It’s next time again.
Don’t you love it when an idea just sort of grabs you and will not let go? I suppose, if you know me, the attraction of the following idea is sort of a no-brainer. Of course I would love this concept to death. It is in my nature to glom onto the seduction of visual paradox.
The idea comes simply stated. An innocent little phrase masquerading as not much. It comes from Andy Grundberg who is the chair of Photography at the Corcoran College of Art and Design, and also a columnist for the New York Times. He has a new book out (Crisis of the Real) and this quote was slipped into a review of it in the Weekend Arts section of the Financial Times (which is a newly found highly recommended love).

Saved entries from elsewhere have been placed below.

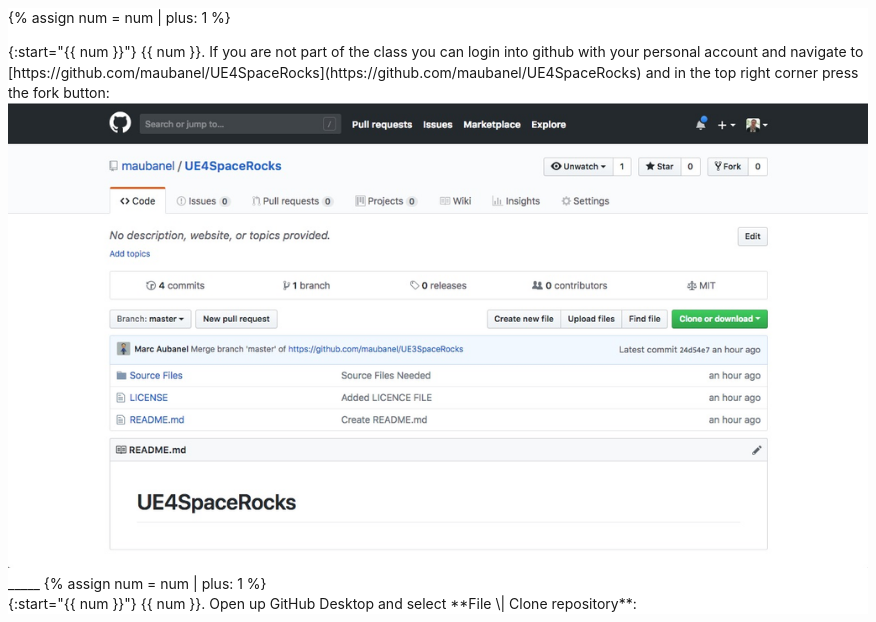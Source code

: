 {% assign num = num | plus: 1 %}
<div class = "row">
<div class="col-12 col-lg-4 col align-self-center">
<div markdown = "1">
{:start="{{ num }}"}
{{ num }}. If you are not part of the class you can login into github with your personal account and navigate to  [https://github.com/maubanel/UE4SpaceRocks](https://github.com/maubanel/UE4SpaceRocks) and in the top right corner press the fork button:
</div>
</div>
<div class="col-12 col-lg-8">
<img src="images/SpaceRocksGithubLink.jpg"  class= "img-fluid"  alt="Create new sprite with button">  
</div>
</div>
_____ 
{% assign num = num | plus: 1 %}
<div class = "row">
<div class="col-12 col-lg-4 col align-self-center">
<div markdown = "1">
{:start="{{ num }}"}
{{ num }}. Open up GitHub Desktop and select **File \| Clone repository**:
</div>
</div>
<div class="col-12 col-lg-8">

“The most intriguing contemporary photographs are those where everything is ‘simultaneously true and false, authentic and artificial’.“
So what’s the big deal? We’ve all sort of heard this before, haven’t we? We are blase to the miracles of Photoshop. No one believes centerfold skin is real. Avatar in 3D is yesterday’s news. With enough time and money you can pretty much do anything you want. The Lord of the Rings on film comes to mind. Special Effects have become so perfect who knows anymore what is “special” and what is real?
The paradox Andy Grundberg states so clearly cuts deeply into the core of art itself and I found myself thinking about it for most of the summer.

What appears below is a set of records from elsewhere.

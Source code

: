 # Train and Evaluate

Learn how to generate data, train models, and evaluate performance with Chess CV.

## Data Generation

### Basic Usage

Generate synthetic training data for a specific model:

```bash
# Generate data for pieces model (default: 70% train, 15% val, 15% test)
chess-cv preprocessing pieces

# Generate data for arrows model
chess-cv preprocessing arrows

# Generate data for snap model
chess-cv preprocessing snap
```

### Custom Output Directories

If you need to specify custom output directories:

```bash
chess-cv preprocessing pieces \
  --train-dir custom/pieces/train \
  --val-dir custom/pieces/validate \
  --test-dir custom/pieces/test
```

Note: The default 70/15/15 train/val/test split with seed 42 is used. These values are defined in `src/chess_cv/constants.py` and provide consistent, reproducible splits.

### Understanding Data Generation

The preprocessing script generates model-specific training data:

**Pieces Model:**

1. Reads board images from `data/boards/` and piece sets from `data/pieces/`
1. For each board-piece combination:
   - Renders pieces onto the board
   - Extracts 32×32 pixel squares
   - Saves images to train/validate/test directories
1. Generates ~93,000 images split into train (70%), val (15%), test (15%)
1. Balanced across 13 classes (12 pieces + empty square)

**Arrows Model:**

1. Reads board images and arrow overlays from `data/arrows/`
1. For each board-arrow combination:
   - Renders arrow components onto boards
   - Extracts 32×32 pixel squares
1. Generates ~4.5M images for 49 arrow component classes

I know you love this idea as much as I do. When you think about the photographs you really love you undoubtedly find Truth in them. Photography can be a billboard for deception and it can also be a preserved moment of reality. But we know there is Art lurking back there behind the shutter in the genius of the photographer or behind the gaussian blur of the skillfully applied Photoshop layer. If all Art is magic, surely photography is the trickiest art form of them all. Does the seductive clutch of this idea go beyond Photography?

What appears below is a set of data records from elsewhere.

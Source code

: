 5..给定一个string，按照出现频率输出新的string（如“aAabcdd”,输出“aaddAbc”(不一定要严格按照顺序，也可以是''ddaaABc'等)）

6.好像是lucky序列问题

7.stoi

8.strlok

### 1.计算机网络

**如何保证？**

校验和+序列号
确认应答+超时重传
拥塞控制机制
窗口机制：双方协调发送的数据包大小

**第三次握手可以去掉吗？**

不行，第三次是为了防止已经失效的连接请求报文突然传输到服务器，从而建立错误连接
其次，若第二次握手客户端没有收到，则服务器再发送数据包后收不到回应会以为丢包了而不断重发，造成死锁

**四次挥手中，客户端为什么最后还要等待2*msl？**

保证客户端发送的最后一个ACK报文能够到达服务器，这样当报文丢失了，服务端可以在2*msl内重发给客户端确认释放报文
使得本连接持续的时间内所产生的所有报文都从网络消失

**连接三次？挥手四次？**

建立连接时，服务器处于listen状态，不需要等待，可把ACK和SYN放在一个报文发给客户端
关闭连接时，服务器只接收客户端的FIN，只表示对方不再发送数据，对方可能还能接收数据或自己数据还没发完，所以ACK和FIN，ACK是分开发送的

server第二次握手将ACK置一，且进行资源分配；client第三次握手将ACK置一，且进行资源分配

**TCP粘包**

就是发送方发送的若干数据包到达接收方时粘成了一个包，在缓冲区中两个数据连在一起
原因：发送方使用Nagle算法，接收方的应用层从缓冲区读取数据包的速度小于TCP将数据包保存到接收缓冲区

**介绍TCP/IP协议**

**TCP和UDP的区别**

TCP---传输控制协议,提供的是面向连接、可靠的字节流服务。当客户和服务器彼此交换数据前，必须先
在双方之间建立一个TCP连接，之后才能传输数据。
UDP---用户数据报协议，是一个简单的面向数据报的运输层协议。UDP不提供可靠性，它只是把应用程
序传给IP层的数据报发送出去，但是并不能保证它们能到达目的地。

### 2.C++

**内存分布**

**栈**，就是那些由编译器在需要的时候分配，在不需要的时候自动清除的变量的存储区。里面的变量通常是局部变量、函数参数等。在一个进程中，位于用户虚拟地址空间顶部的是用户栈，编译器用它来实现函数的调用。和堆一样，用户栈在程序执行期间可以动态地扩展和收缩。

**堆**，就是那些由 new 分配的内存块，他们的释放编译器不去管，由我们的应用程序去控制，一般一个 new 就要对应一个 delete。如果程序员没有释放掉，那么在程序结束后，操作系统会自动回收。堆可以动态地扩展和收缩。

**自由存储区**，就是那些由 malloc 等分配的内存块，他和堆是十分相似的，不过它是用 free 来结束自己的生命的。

One of the doorways in the the Grimani Palace in Venice. This palazzo was closed for 25 years and has now re-opened. The precious marbles are worked into the architecture and displayed like abstract paintings.
The adventure, for me, started in an incredible time machine of a 16th century palazzo near the church of Santa Maria Formosa in Venice. The Grimani Palace, after being closed for 25 years, is newly restored and open only by appointment. I was lucky enough to tour it with a hugely impressive Venetian decorative arts specialist and although most of the discussion with one of the tour guides happened in Italian so far above my linguistic clearance that it made my head swim; just seeing their excitement and feeling their focus made the tour unforgettable.
In one of the many splendid rooms, the discussion turned to the precious nature of marble. This room was a treasure vault but all the treasure was stuck on the walls in roundels and mantles and figureheads. This marble was from all over the world and it was treated architecturally like a holy relic.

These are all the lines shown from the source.